DIRECTIONS FOR THIS TASK
Work out how many lines in the material below hold "myAgent", then give only that number.

RECORD SET
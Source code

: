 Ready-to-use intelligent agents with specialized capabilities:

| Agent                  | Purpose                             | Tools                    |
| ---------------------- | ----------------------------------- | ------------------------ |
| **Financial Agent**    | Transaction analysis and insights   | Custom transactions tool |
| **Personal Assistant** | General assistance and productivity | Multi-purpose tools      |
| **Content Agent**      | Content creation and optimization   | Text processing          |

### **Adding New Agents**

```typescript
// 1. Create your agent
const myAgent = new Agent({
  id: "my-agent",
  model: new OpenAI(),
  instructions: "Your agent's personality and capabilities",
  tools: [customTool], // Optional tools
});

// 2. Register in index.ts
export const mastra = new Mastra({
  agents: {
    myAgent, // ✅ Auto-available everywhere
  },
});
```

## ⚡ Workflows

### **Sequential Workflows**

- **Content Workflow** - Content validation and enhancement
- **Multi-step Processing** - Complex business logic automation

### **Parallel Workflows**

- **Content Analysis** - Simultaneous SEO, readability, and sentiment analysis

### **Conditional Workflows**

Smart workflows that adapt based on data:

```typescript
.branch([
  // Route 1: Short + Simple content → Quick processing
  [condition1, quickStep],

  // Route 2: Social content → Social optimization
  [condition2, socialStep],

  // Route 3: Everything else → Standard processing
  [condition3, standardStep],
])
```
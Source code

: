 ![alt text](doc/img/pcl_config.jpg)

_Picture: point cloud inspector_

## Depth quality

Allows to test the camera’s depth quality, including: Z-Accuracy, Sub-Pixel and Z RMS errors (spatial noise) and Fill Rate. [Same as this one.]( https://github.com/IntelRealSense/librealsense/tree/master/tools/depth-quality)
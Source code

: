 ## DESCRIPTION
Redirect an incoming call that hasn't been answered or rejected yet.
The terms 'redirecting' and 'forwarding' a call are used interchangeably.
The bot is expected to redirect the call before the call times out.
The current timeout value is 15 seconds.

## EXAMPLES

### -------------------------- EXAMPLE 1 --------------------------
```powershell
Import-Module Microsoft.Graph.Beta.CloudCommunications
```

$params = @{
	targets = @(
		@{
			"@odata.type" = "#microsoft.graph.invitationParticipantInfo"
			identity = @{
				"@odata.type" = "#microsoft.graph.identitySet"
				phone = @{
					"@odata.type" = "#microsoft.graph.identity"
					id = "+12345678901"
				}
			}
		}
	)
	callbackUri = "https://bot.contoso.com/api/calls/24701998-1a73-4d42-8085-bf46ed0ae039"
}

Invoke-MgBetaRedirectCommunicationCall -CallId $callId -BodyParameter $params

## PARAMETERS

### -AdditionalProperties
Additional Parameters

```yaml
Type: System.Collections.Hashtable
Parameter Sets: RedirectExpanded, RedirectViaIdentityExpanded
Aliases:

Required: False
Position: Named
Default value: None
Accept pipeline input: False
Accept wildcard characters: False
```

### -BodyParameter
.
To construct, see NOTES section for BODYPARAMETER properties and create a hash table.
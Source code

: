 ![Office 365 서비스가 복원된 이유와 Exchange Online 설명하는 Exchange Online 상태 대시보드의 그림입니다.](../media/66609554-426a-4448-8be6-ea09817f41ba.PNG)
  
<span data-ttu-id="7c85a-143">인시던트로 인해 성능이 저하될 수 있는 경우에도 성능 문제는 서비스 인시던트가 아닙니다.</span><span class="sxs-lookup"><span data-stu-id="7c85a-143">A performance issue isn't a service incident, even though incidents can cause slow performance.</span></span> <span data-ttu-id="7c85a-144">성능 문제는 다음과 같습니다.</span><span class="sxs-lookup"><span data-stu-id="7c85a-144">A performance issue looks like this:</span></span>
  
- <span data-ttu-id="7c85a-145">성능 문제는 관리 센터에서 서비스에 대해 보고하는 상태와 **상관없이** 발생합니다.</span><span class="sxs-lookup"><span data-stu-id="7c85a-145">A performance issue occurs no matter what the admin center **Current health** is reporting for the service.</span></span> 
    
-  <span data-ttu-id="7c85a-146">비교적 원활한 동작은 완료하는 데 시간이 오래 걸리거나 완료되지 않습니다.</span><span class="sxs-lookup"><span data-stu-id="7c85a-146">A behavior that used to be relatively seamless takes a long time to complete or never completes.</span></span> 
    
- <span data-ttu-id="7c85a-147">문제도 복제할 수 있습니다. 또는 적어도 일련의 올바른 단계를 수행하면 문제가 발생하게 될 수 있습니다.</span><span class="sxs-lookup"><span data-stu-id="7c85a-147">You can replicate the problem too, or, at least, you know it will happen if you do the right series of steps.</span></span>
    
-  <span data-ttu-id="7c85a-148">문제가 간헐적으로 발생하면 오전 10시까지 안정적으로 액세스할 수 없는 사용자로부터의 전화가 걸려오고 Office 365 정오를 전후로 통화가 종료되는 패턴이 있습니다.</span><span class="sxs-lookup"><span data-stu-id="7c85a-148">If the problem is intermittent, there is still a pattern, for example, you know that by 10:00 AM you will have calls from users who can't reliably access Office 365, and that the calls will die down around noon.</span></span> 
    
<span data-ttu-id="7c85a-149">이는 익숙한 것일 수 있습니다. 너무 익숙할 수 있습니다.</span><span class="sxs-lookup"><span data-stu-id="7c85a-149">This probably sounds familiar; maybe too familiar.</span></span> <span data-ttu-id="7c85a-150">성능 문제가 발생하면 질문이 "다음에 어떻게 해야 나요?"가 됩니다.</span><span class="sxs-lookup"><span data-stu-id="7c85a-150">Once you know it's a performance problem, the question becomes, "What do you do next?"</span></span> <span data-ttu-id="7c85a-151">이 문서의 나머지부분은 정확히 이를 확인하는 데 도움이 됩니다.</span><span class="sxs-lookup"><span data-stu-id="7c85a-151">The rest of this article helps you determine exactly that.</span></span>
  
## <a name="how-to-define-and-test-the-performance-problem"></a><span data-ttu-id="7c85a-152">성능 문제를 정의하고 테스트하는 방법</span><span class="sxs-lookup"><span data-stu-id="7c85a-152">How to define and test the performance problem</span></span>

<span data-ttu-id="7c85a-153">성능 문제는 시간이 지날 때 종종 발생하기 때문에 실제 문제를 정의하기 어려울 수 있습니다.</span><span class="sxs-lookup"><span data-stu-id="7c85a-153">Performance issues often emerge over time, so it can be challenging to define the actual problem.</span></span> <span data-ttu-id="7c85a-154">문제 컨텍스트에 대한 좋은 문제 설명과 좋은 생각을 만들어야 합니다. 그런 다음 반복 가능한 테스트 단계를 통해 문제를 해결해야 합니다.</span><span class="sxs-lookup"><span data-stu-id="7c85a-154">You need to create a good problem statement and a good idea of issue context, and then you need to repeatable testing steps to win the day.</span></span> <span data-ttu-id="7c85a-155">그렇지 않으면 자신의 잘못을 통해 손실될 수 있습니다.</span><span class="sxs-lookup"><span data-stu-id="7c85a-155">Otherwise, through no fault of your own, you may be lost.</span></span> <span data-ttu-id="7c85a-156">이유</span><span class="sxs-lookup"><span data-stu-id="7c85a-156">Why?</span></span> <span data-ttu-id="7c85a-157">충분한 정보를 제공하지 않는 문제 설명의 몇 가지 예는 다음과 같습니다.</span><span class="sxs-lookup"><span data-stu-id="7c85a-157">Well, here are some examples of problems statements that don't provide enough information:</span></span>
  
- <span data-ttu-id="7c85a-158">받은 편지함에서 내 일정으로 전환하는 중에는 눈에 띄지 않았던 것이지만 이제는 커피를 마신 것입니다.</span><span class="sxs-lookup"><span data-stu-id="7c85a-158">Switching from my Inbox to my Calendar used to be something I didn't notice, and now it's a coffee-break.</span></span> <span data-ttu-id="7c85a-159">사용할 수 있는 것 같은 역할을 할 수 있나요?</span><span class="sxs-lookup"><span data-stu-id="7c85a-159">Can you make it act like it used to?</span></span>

COMPLETED EXERCISE
2